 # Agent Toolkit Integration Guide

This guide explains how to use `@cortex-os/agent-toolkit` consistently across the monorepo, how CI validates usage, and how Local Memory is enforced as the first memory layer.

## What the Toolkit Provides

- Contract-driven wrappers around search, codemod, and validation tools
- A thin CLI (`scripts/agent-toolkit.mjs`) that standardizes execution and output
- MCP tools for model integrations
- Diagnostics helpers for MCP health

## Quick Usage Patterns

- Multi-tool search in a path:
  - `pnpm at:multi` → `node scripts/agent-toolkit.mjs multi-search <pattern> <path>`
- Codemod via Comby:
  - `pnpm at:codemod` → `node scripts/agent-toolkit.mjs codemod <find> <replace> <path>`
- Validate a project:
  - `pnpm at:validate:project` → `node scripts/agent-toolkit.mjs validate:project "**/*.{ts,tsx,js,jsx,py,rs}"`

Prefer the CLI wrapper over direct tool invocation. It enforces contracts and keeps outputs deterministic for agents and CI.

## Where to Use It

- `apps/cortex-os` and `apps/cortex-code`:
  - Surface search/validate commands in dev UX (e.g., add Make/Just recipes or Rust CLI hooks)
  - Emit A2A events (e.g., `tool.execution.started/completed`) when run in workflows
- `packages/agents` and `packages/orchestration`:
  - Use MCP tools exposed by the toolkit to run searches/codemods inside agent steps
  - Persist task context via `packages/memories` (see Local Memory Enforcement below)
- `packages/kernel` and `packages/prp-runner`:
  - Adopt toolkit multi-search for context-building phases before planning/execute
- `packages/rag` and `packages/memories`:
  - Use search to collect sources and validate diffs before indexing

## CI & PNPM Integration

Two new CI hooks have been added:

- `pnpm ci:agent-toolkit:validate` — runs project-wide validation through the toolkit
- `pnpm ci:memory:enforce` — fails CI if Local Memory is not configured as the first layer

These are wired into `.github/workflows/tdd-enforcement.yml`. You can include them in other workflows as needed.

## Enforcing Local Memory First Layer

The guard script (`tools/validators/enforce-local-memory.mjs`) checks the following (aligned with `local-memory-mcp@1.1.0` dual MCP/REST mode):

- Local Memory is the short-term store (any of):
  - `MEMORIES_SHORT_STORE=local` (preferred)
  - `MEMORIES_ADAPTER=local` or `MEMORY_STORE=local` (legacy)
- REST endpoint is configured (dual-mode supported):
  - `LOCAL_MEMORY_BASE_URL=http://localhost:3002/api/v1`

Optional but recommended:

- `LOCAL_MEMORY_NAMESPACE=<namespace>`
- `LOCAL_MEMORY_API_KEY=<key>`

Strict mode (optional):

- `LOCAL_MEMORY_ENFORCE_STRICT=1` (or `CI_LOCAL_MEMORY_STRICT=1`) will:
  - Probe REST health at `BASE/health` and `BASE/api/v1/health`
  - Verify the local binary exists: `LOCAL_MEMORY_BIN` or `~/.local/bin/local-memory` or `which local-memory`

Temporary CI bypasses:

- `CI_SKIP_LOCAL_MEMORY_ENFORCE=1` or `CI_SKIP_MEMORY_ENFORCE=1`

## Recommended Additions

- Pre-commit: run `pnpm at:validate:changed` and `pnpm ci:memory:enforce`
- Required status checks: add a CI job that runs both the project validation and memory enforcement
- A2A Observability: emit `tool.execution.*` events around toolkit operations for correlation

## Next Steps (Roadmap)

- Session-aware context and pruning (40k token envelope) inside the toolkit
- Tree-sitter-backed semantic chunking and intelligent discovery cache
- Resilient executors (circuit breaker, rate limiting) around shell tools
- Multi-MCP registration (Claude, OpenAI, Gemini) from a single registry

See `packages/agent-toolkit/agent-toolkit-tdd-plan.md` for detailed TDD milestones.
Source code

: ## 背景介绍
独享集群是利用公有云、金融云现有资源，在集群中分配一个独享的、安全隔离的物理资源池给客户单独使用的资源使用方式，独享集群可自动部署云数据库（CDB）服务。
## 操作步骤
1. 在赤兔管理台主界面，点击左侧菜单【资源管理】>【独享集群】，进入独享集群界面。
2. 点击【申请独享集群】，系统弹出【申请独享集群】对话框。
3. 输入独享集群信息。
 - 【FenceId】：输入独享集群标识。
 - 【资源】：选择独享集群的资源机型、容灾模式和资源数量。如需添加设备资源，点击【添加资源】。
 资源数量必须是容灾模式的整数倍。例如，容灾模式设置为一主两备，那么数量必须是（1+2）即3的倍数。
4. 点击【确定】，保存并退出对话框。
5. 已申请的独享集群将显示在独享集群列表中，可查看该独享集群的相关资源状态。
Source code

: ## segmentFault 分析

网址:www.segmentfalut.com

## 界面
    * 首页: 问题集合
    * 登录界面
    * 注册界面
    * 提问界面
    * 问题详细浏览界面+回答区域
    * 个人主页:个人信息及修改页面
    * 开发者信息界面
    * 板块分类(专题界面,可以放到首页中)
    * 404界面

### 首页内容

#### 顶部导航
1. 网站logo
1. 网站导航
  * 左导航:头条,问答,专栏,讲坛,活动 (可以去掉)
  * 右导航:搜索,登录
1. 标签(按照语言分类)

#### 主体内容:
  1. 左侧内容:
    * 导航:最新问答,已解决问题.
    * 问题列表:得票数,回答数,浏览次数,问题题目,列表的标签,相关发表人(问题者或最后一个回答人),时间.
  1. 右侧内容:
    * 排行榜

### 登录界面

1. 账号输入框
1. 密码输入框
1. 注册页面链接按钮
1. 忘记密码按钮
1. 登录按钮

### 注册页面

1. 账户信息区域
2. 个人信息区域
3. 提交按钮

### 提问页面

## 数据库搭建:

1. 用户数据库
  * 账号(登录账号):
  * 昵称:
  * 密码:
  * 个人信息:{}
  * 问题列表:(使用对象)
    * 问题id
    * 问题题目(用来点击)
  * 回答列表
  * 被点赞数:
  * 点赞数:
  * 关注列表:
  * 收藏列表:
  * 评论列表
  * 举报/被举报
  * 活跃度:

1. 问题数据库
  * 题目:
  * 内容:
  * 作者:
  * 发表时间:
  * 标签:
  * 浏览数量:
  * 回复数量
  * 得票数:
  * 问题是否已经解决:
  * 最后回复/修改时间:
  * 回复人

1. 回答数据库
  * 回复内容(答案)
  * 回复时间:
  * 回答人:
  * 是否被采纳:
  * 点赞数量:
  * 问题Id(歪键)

------------------------------------------------

WORK TASK: Go through the listing and copy each line with the string "inside".

RESULT OF THIS EXERCISE:
  - Use MCP tools exposed by the toolkit to run searches/codemods inside agent steps
- Session-aware context and pruning (40k token envelope) inside the toolkit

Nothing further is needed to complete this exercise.